A polltaker’s lot is perhaps least enviable when his profession is dealt with by historians of presidential elections. Almost all of them give prominent play to polling’s two most celebrated disasters: 1936, when a respected national magazine’s straw poll forecast a loss for Franklin D. Roosevelt, and 1948, when Harry Truman confounded almost universal predictions of defeat and overcame Thomas E. Dewey. These sensational landmarks obscure the fact that in the 14 other elections between 1936 and 1996 no such major mistakes were made. Where is the respect for a batting average of .875? It’s as if every book about modern ships and their builders featured a frontispiece of the Titanic going down.

Besides, as public opinion researchers —their preferred term—would be quick to note, those experimental days of 50 and 60 years ago were the dinosaur era of scientific opinion surveys. Target populations are now meticulously sliced and diced into such categories as race, ethnicity, age, income, gender, residence, employment, and education. Precisely focused questions are asked of sample groups that are as nearly as possible a cross section of society, and the answers are endlessly reshuffled by computers for the examination of statisticians. Institutes on university campuses use the results not merely to forecast elections but to track changes in America’s demography, economy, and culture, and their analyses appear in academic quarterlies.

Operating alongside these flagships of social science research are polling teams more pragmatically focused. The major news organizations have their own surveys that provide a continuous flow of “reaction” stories: What do people think of a candidate’s latest proposal, newest response to criticism, choice of assistants, friends? “Tracking polls” keep almost daily score on how he (or she) would fare if the election were to be held immediately. When it actually takes place, “exit polls” allow early projection of winners and losers —and spoil the traditional fun of waiting in suspense before the TV set for the late-hour outcome.
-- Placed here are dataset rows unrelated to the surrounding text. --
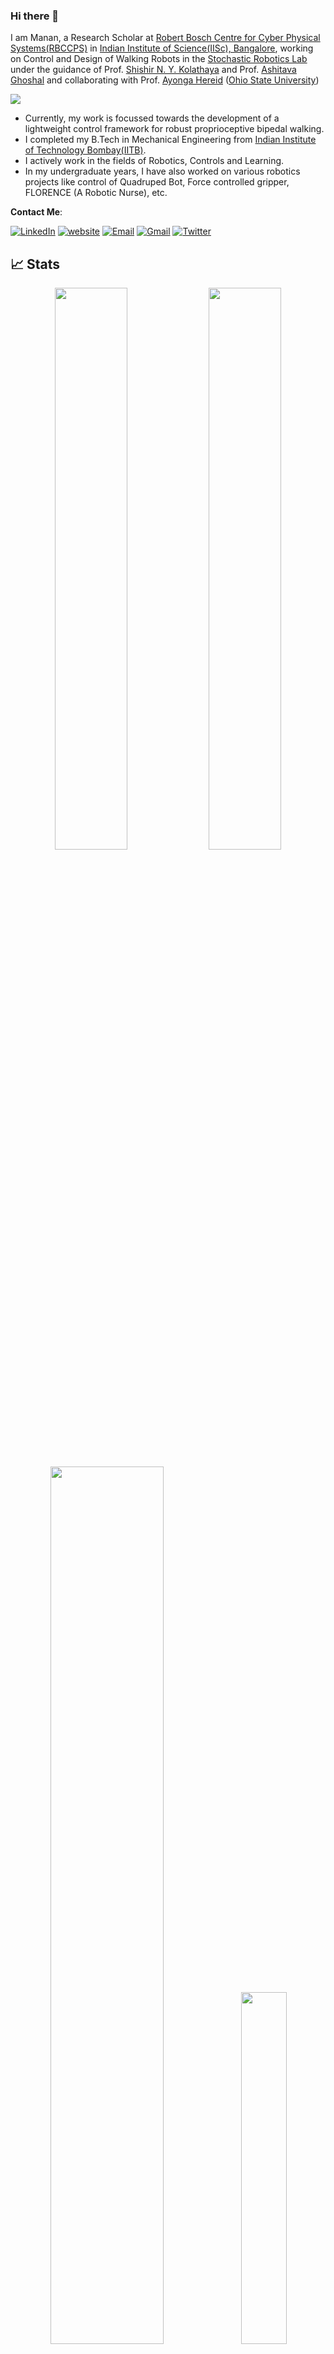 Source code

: 
 


### Hi there 👋

I am Manan, a Research Scholar at [Robert Bosch Centre for Cyber Physical Systems(RBCCPS)](https://cps.iisc.ac.in/) in [Indian Institute of Science(IISc), Bangalore](http://iisc.ac.in/), working on Control and Design of Walking Robots in the [Stochastic Robotics Lab](http://www.stochlab.com/) under the guidance of Prof. [Shishir N. Y. Kolathaya](http://www.shishirny.com/) and Prof. [Ashitava Ghoshal](https://mecheng.iisc.ac.in/people/ashitava-ghosal/) and collaborating with Prof. [Ayonga Hereid](https://mae.osu.edu/people/hereid.1) ([Ohio State University](https://engineering.osu.edu/))

<img align="center" src="https://github.com/tayalmanan28/tayalmanan28/blob/main/robo.gif">

- Currently, my work is focussed towards the development of a lightweight control framework for robust proprioceptive bipedal walking.
- I completed my B.Tech in Mechanical Engineering from [Indian Institute of Technology Bombay(IITB)](https://www.iitb.ac.in/). 
- I actively work in the fields of Robotics, Controls and Learning. 
- In my undergraduate years, I have also worked on various robotics projects like control of Quadruped Bot, Force controlled gripper, FLORENCE (A Robotic Nurse), etc.



**Contact Me**:

[![LinkedIn](https://img.shields.io/badge/LinkedIn-blue?style=for-the-badge&logo=Linkedin&logoColor=white)](https://www.linkedin.com/in/manan-tayal/)
[![website](https://img.shields.io/badge/website-red?style=for-the-badge&logo=Website&logoColor=white)](https://tayalmanan28.github.io)
[![Email](https://img.shields.io/badge/Email-blue?style=for-the-badge&logo=email&logoColor=white)](mailto:manantayal@iisc.ac.in)
[![Gmail](https://img.shields.io/badge/Gmail-red?style=for-the-badge&logo=gmail&logoColor=white)](mailto:robotics.tayalmanan@gmail.com)
[![Twitter](https://img.shields.io/badge/Twitter-blue?style=for-the-badge&logo=twitter&logoColor=white)](https://twitter.com/tayalmanan28)



## 📈 Stats
<p align="center">
  <img width="48%" src="https://github-readme-stats.vercel.app/api?username=tayalmanan28&show_icons=true&theme=onedark">
  <img width="48%" src="https://github-readme-streak-stats.herokuapp.com/?user=tayalmanan28&theme=onedark">
  
</p>

<!---
![tayalmanan28's github stats](https://github-readme-stats.vercel.app/api?username=tayalmanan28&show_icons=true&theme=onedark)
![tayalmanan28's github stats](https://github-readme-streak-stats.herokuapp.com/?user=tayalmanan28&theme=onedark)
![tayalmanan28's github stats](https://github-readme-stats.vercel.app/api/top-langs/?username=tayalmanan28&layout=compact&theme=onedark)
--->



<p align="center">
  <img width="60%" src="https://activity-graph.herokuapp.com/graph?username=tayalmanan28&theme=rogue">
  <img width="38%" src="https://github-readme-stats.vercel.app/api/top-langs/?username=tayalmanan28&layout=compact&theme=onedark">
</p>
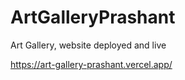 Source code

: # ArtGalleryPrashant
Art Gallery, website deployed and live

https://art-gallery-prashant.vercel.app/
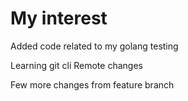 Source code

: # My interest
Added code related to my golang testing

Learning git cli
Remote changes

Few more changes from feature branch
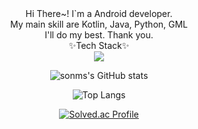 <div align="center">
Hi There~!
I`m a Android developer.
<br>
My main skill are Kotlin, Java, Python, GML
<br>
I'll do my best. Thank you.
<br>
✨Tech Stack✨
<br>
<img src="https://img.shields.io/badge/Kotlin-blueviolet?style=plastic&logo=Kotlin&logoColor=7F52FF"/>

![sonms's GitHub stats](https://github-readme-stats.vercel.app/api?username=sonms&show_icons=true&theme=dark)

![Top Langs](https://github-readme-stats.vercel.app/api/top-langs/?username=sonms&layout=compact&theme=dark)

[![Solved.ac Profile](http://mazassumnida.wtf/api/generate_badge?boj=gs7373)](https://solved.ac/gs7373)
</div>
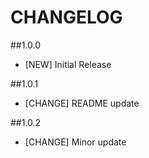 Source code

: CHANGELOG
=========
##1.0.0
- [NEW] Initial Release

##1.0.1
- [CHANGE] README update

##1.0.2
- [CHANGE] Minor update
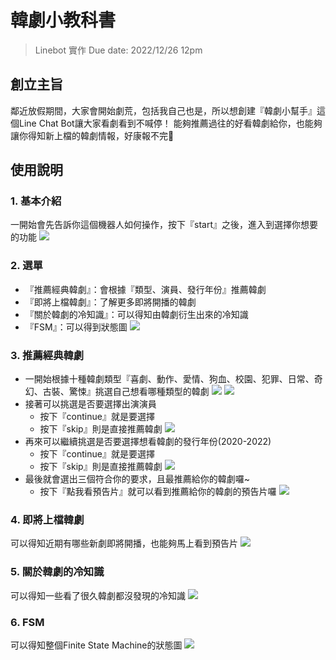 # 韓劇小教科書
> Linebot 實作
> Due date: 2022/12/26 12pm

## 創立主旨
鄰近放假期間，大家會開始劇荒，包括我自己也是，所以想創建『韓劇小幫手』這個Line Chat Bot讓大家看劇看到不喊停！
能夠推薦過往的好看韓劇給你，也能夠讓你得知新上檔的韓劇情報，好康報不完🥳

## 使用說明
### 1. 基本介紹
一開始會先告訴你這個機器人如何操作，按下『start』之後，進入到選擇你想要的功能
![](https://img.onl/cqstPV)

### 2. 選單
- 『推薦經典韓劇』：會根據『類型、演員、發行年份』推薦韓劇
- 『即將上檔韓劇』：了解更多即將開播的韓劇
- 『關於韓劇的冷知識』：可以得知由韓劇衍生出來的冷知識
- 『FSM』：可以得到狀態圖
![](https://img.onl/IAt0Px)

### 3. 推薦經典韓劇
- 一開始根據十種韓劇類型『喜劇、動作、愛情、狗血、校園、犯罪、日常、奇幻、古裝、驚悚』挑選自己想看哪種類型的韓劇
![](https://img.onl/cGYMt)
![](https://img.onl/UMKMUA)
- 接著可以挑選是否要選擇出演演員
    - 按下『continue』就是要選擇
    - 按下『skip』則是直接推薦韓劇
![](https://img.onl/cMyAYN)
- 再來可以繼續挑選是否要選擇想看韓劇的發行年份(2020-2022)
    - 按下『continue』就是要選擇
    - 按下『skip』則是直接推薦韓劇
![](https://img.onl/112GcB)
- 最後就會選出三個符合你的要求，且最推薦給你的韓劇囉~
    - 按下『點我看預告片』就可以看到推薦給你的韓劇的預告片囉
![](https://img.onl/RAeX90)

### 4. 即將上檔韓劇
可以得知近期有哪些新劇即將開播，也能夠馬上看到預告片
![](https://img.onl/goTZDA)

### 5. 關於韓劇的冷知識
可以得知一些看了很久韓劇都沒發現的冷知識
![](https://img.onl/zFEqH)

### 6. FSM
可以得知整個Finite State Machine的狀態圖
![](https://img.onl/u7dQEq) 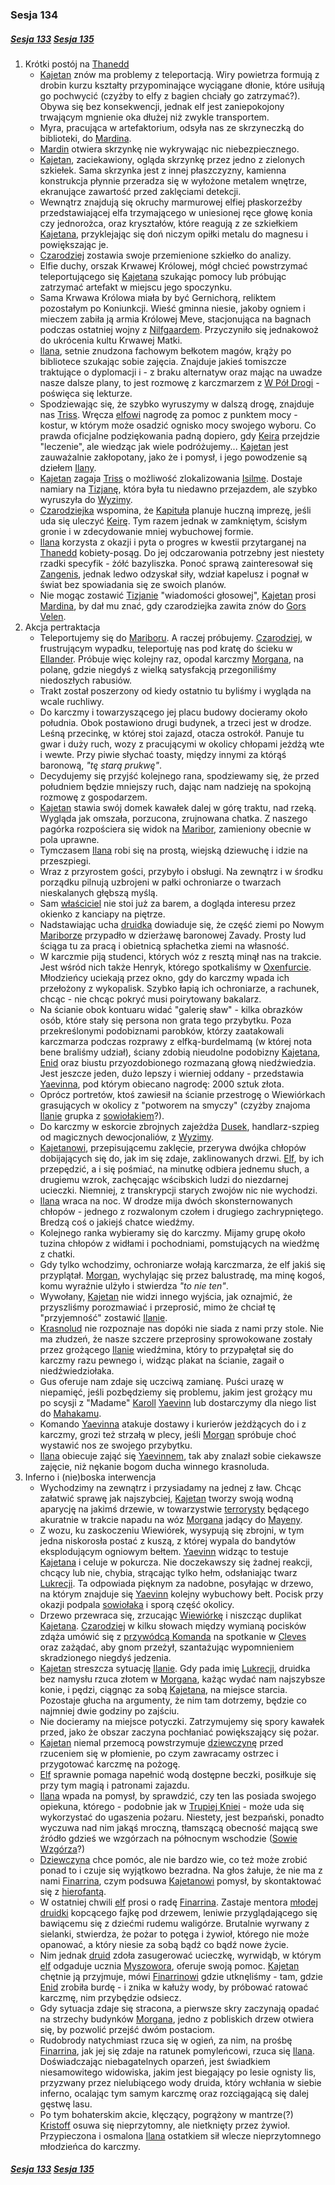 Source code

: ### Sesja 134
##### [Sesja 133](#sesja-133) [Sesja 135](#sesja-135)
1. Krótki postój na [Thanedd](#l_wyspa_thanedd)
    - [Kajetan](#g_kajetan) znów ma problemy z teleportacją. Wiry powietrza formują z drobin kurzu kształty przypominające wyciągane dłonie, które usiłują go pochwycić (czyżby to elfy z bagien chciały go zatrzymać?). Obywa się bez konsekwencji, jednak elf jest zaniepokojony trwającym mgnienie oka dłużej niż zwykle transportem.
    - Myra, pracująca w artefaktorium, odsyła nas ze skrzyneczką do biblioteki, do [Mardina](#p_mardin).
    - [Mardin](#p_mardin) otwiera skrzynkę nie wykrywając nic niebezpiecznego.
    - [Kajetan](#g_kajetan), zaciekawiony, ogląda skrzynkę przez jedno z zielonych szkiełek. Sama skrzynka jest z innej płaszczyzny, kamienna konstrukcja płynnie przeradza się w wyłożone metalem wnętrze, ekranujące zawartość przed zaklęciami detekcji.
    - Wewnątrz znajdują się okruchy marmurowej elfiej płaskorzeźby przedstawiającej elfa trzymającego w uniesionej ręce głowę konia czy jednorożca, oraz kryształów, które reagują z ze szkiełkiem [Kajetana](#g_kajetan), przyklejając się doń niczym opiłki metalu do magnesu i powiększając je.
    - [Czarodziej](#g_kajetan) zostawia swoje przemienione szkiełko do analizy.
    - Elfie duchy, orszak Krwawej Królowej, mógł chcieć powstrzymać teleportującego się [Kajetana](#g_kajetan) szukając pomocy lub próbując zatrzymać artefakt w miejscu jego spoczynku.
    - Sama Krwawa Królowa miała by być Gernichorą, reliktem pozostałym po Koniunkcji. Wieść gminna niesie, jakoby ogniem i mieczem zabiła ją armia Królowej Meve, stacjonująca na bagnach podczas ostatniej wojny z [Nilfgaardem](#l_nilfgaard). Przyczyniło się jednakowoż do ukrócenia kultu Krwawej Matki.
    - [Ilana](#g_ilana), setnie znudzona fachowym bełkotem magów, krąży po bibliotece szukając sobie zajęcia. Znajduje jakieś tomiszcze traktujące o dyplomacji i - z braku alternatyw oraz mając na uwadze nasze dalsze plany, to jest rozmowę z karczmarzem z [W Pół Drogi](#l_pol_drogi) - poświęca się lekturze.
    - Spodziewając się, że szybko wyruszymy w dalszą drogę, znajduje nas [Triss](#p_triss_merigold). Wręcza [elfowi](#g_kajetan) nagrodę za pomoc z punktem mocy - kostur, w którym może osadzić ognisko mocy swojego wyboru. Co prawda oficjalne podziękowania padną dopiero, gdy [Keira](#p_keira_metz) przejdzie "leczenie", ale wiedząc jak wiele podróżujemy... [Kajetan](#g_kajetan) jest zauważalnie zakłopotany, jako że i pomysł, i jego powodzenie są dziełem [Ilany](#g_ilana).
    - [Kajetan](#g_kajetan) zagaja [Triss](#p_triss_merigold) o możliwość zlokalizowania [Isilme](#p_isilme). Dostaje namiary na [Tizjanę](#p_tizjana), która była tu niedawno przejazdem, ale szybko wyruszyła do [Wyzimy](#l_wyzima).
    - [Czarodziejka](#p_triss_merigold) wspomina, że [Kapituła](#r_kapitula) planuje huczną imprezę, jeśli uda się uleczyć [Keirę](#p_keira_metz). Tym razem jednak w zamkniętym, ścisłym gronie i w zdecydowanie mniej wybuchowej formie.
    - [Ilana](#g_ilana) korzysta z okazji i pyta o progres w kwestii przytarganej na [Thanedd](#l_wyspa_thanedd) kobiety-posąg. Do jej odczarowania potrzebny jest niestety rzadki specyfik - żółć bazyliszka. Ponoć sprawą zainteresował się [Zangenis](#p_zangenis), jednak ledwo odzyskał siły, wdział kapelusz i pognał w świat bez spowiadania się ze swoich planów.
    - Nie mogąc zostawić [Tizjanie](#p_tizjana) "wiadomości głosowej", [Kajetan](#g_kajetan) prosi [Mardina](#p_mardin), by dał mu znać, gdy czarodziejka zawita znów do [Gors Velen](#l_gors_velen).
2. Akcja pertraktacja
    - Teleportujemy się do [Mariboru](#l_maribor). A raczej próbujemy. [Czarodziej](#g_kajetan), w frustrującym wypadku, teleportuję nas pod kratę do ścieku w [Ellander](#l_ellander). Próbuje więc kolejny raz, opodal karczmy [Morgana](#p_morgan), na polanę, gdzie niegdyś z wielką satysfakcją przegoniliśmy niedoszłych rabusiów.
    - Trakt został poszerzony od kiedy ostatnio tu byliśmy i wygląda na wcale ruchliwy.
    - Do karczmy i towarzyszącego jej placu budowy docieramy około południa. Obok postawiono drugi budynek, a trzeci jest w drodze. Leśną przecinkę, w której stoi zajazd, otacza ostrokół. Panuje tu gwar i duży ruch, wozy z pracującymi w okolicy chłopami jeżdżą wte i wewte. Przy piwie słychać toasty, między innymi za którąś baronową, _"tę starą prukwę"_.
    - Decydujemy się przyjść kolejnego rana, spodziewamy się, że przed południem będzie mniejszy ruch, dając nam nadzieję na spokojną rozmowę z gospodarzem.
    - [Kajetan](#g_kajetan) stawia swój domek kawałek dalej w górę traktu, nad rzeką. Wygląda jak omszała, porzucona, zrujnowana chatka. Z naszego pagórka rozpościera się widok na [Maribor](#l_maribor), zamieniony obecnie w pola uprawne.
    - Tymczasem [Ilana](#g_ilana) robi się na prostą, wiejską dziewuchę i idzie na przeszpiegi.
    - Wraz z przyrostem gości, przybyło i obsługi. Na zewnątrz i w środku porządku pilnują uzbrojeni w pałki ochroniarze o twarzach nieskalanych głębszą myślą.
    - Sam [właściciel](#p_morgan) nie stoi już za barem, a dogląda interesu przez okienko z kanciapy na piętrze.
    - Nadstawiając ucha [druidka](#g_ilana) dowiaduje się, że część ziemi po Nowym [Mariborze](#l_maribor) przypadło w dzierżawę baronowej Zavady. Prosty lud ściąga tu za pracą i obietnicą spłachetka ziemi na własność.
    - W karczmie piją studenci, których wóz z resztą minął nas na trakcie. Jest wśród nich także Henryk, którego spotkaliśmy w [Oxenfurcie](#l_oxenfurt). Młodzieńcy uciekają przez okno, gdy do karczmy wpada ich przełożony z wykopalisk. Szybko łapią ich ochroniarze, a rachunek, chcąc - nie chcąc pokryć musi poirytowany bakalarz.
    - Na ścianie obok kontuaru widać "galerię sław" - kilka obrazków osób, które stały się persona non grata tego przybytku. Poza przekreślonymi podobiznami parobków, którzy zaatakowali karczmarza podczas rozprawy z elfką-burdelmamą (w której nota bene braliśmy udział), ściany zdobią nieudolne podobizny [Kajetana](#g_kajetan), [Enid](#p_enid) oraz biustu przyozdobionego rozmazaną głową niedźwiedzia. Jest jeszcze jeden, dużo lepszy i wierniej oddany - przedstawia [Yaevinna](#p_yaevinn), pod którym obiecano nagrodę: 2000 sztuk złota.
    - Oprócz portretów, ktoś zawiesił na ścianie przestrogę o Wiewiórkach grasujących w okolicy z "potworem na smyczy" (czyżby znajoma [Ilanie](#g_ilana) grupka z [sowiołakiem](#b_sowiolak)?).
    - Do karczmy w eskorcie zbrojnych zajeżdża [Dusek](#p_dusek), handlarz-szpieg od magicznych dewocjonaliów, z [Wyzimy](#l_wyzima).
    - [Kajetanowi](#g_kajetan), przepisującemu zaklęcie, przerywa dwójka chłopów dobijających się do, jak im się zdaje, zaklinowanych drzwi. [Elf](#g_kajetan), by ich przepędzić, a i się pośmiać, na minutkę odbiera jednemu słuch, a drugiemu wzrok, zachęcając wścibskich ludzi do niezdarnej ucieczki. Niemniej, z transkrypcji starych zwojów nic nie wychodzi.
    - [Ilana](#g_ilana) wraca na noc. W drodze mija dwóch skonsternowanych chłopów - jednego z rozwalonym czołem i drugiego zachrypniętego. Bredzą coś o jakiejś chatce wiedźmy.
    - Kolejnego ranka wybieramy się do karczmy. Mijamy grupę około tuzina chłopów z widłami i pochodniami, pomstujących na wiedźmę z chatki.
    - Gdy tylko wchodzimy, ochroniarze wołają karczmarza, że elf jakiś się przyplątał. [Morgan](#p_morgan), wychylając się przez balustradę, ma minę kogoś, komu wyraźnie ulżyło i stwierdza _"to nie ten"_.
    - Wywołany, [Kajetan](#g_kajetan) nie widzi innego wyjścia, jak oznajmić, że przyszliśmy porozmawiać i przeprosić, mimo że chciał tę "przyjemność" zostawić [Ilanie](#g_ilana).
    - [Krasnolud](#p_morgan) nie rozpoznaje nas dopóki nie siada z nami przy stole. Nie ma złudzeń, że nasze szczere przeprosiny sprowokowane zostały przez grożącego [Ilanie](#g_ilana) wiedźmina, który to przypałętał się do karczmy razu pewnego i, widząc plakat na ścianie, zagaił o niedźwiedziołaka.
    - Gus oferuje nam zdaje się uczciwą zamianę. Puści urazę w niepamięć, jeśli pozbędziemy się problemu, jakim jest grożący mu po scysji z "Madame" [Karoll](#p_karoll) [Yaevinn](#p_yaevinn) lub dostarczymy dla niego list do [Mahakamu](#l_mahakam).
    - Komando [Yaevinna](#p_yaevinn) atakuje dostawy i kurierów jeżdżących do i z karczmy, grozi też strzałą w plecy, jeśli [Morgan](#p_morgan) spróbuje choć wystawić nos ze swojego przybytku.
    - [Ilana](#g_ilana) obiecuje zająć się [Yaevinnem](#p_yaevinn), tak aby znalazł sobie ciekawsze zajęcie, niż nękanie bogom ducha winnego krasnoluda.
3. Inferno i (nie)boska interwencja
    - Wychodzimy na zewnątrz i przysiadamy na jednej z ław. Chcąc załatwić sprawę jak najszybciej, [Kajetan](#g_kajetan) tworzy swoją wodną aparycję na jakimś drzewie, w towarzystwie [terrorysty](#p_yaevinn) będącego akuratnie w trakcie napadu na wóz [Morgana](#p_morgan) jadący do [Mayeny](#l_mayena).
    - Z wozu, ku zaskoczeniu Wiewiórek, wysypują się zbrojni, w tym jedna niskorosła postać z kuszą, z której wypala do bandytów eksplodującym ogniowym bełtem. [Yaevinn](#p_yaevinn) widząc to testuje [Kajetana](#g_kajetan) i celuje w pokurcza. Nie doczekawszy się żadnej reakcji, chcący lub nie, chybia, strącając tylko hełm, odsłaniając twarz [Lukrecji](#p_lukrecja_schattenwort). Ta odpowiada pięknym za nadobne, posyłając w drzewo, na którym znajduje się [Yaevinn](#p_yaevinn) kolejny wybuchowy bełt. Pocisk przy okazji podpala [sowiołaka](#b_sowiolak) i sporą część okolicy.
    - Drzewo przewraca się, zrzucając [Wiewiórkę](#p_yaevinn) i niszcząc duplikat [Kajetana](#g_kajetan). [Czarodziej](#g_kajetan) w kilku słowach między wymianą pocisków zdąża umówić się z [przywódcą Komanda](#p_yaevinn) na spotkanie w [Cleves](#l_cleves) oraz zażądać, aby gnom przeżył, szantażując wypomnieniem skradzionego niegdyś jedzenia.
    - [Kajetan](#g_kajetan) streszcza sytuację [Ilanie](#g_ilana). Gdy pada imię [Lukrecji](#p_lukrecja_schattenwort), druidka bez namysłu rzuca złotem w [Morgana](#p_morgan), każąc wydać nam najszybsze konie, i pędzi, ciągnąc za sobą [Kajetana](#g_kajetan), na miejsce starcia. Pozostaje głucha na argumenty, że nim tam dotrzemy, będzie co najmniej dwie godziny po zajściu.
    - Nie docieramy na miejsce potyczki. Zatrzymujemy się spory kawałek przed, jako że obszar zaczyna pochłaniać powiększający się pożar.
    - [Kajetan](#g_kajetan) niemal przemocą powstrzymuje [dziewczynę](#g_ilana) przed rzuceniem się w płomienie, po czym zawracamy ostrzec i przygotować karczmę na pożogę.
    - [Elf](#g_kajetan) sprawnie pomaga napełnić wodą dostępne beczki, posiłkuje się przy tym magią i patronami zajazdu.
    - [Ilana](#g_ilana) wpada na pomysł, by sprawdzić, czy ten las posiada swojego opiekuna, którego - podobnie jak w [Trupiej Kniei](#l_trupia_knieja) - może uda się wykorzystać do ugaszenia pożaru. Niestety, jest bezpański, ponadto wyczuwa nad nim jakąś mroczną, tłamszącą obecność mającą swe źródło gdzieś we wzgórzach na północnym wschodzie ([Sowie Wzgórza](#l_sowie_wzgorza)?)
    - [Dziewczyna](#g_ilana) chce pomóc, ale nie bardzo wie, co też może zrobić ponad to i czuje się wyjątkowo bezradna. Na głos żałuje, że nie ma z nami [Finarrina](#p_druid_finarrin), czym podsuwa [Kajetanowi](#g_kajetan) pomysł, by skontaktować się z [hierofantą](#p_druid_finarrin).
    - W ostatniej chwili [elf](#g_kajetan) prosi o radę [Finarrina](#p_druid_finarrin). Zastaje mentora [młodej druidki](#g_ilana) kopcącego fajkę pod drzewem, leniwie przyglądającego się bawiącemu się z dziećmi rudemu waligórze. Brutalnie wyrwany z sielanki, stwierdza, że pożar to potęga i żywioł, którego nie może opanować, a który niesie za sobą bądź co bądź nowe życie.
    - Nim jednak [druid](#p_druid_finarrin) zdoła zasugerować ucieczkę, wyrwidąb, w którym [elf](#g_kajetan) odgaduje ucznia [Myszowora](#p_myszowor), oferuje swoją pomoc. [Kajetan](#g_kajetan) chętnie ją przyjmuje, mówi [Finarrinowi](#p_druid_finarrin) gdzie utknęliśmy - tam, gdzie [Enid](#p_enid) zrobiła burdę - i znika w kałuży wody, by próbować ratować karczmę, nim przybędzie odsiecz.
    - Gdy sytuacja zdaje się stracona, a pierwsze skry zaczynają opadać na strzechy budynków [Morgana](#p_morgan), jedno z pobliskich drzew otwiera się, by pozwolić przejść dwóm postaciom.
    - Rudobrody natychmiast rzuca się w ogień, za nim, na prośbę [Finarrina](#p_druid_finarrin), jak jej się zdaje na ratunek pomyleńcowi, rzuca się [Ilana](#g_ilana). Doświadczając niebagatelnych oparzeń, jest świadkiem niesamowitego widowiska, jakim jest biegający po lesie ognisty lis, przyzwany przez nielubiącego wody druida, który wchłania w siebie inferno, ocalając tym samym karczmę oraz rozciągającą się dalej gęstwę lasu.
    - Po tym bohaterskim akcie, klęczący, pogrążony w mantrze(?) [Kristoff](#p_kristoff) osuwa się nieprzytomny, ale nietknięty przez żywioł. Przypieczona i osmalona [Ilana](#g_ilana) ostatkiem sił wlecze nieprzytomnego młodzieńca do karczmy.

##### [Sesja 133](#sesja-133) [Sesja 135](#sesja-135)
Meanwhile, polls privately commissioned by the candidates’ consultants keep tabs on the hot-button issues of a given moment, the standings in crucial districts, the responses of crucial voter groups to new developments. Almost hour by hour, at the pace of a high command studying situation maps in the middle of a battle, they use the data to plot strategy—and sometimes as weapons in themselves. Poll results that show their clients doing well are rushed into press-release form; those that do not are sequestered. Some managers even create phony polls that use loaded questions to force outcomes that will look good for their side.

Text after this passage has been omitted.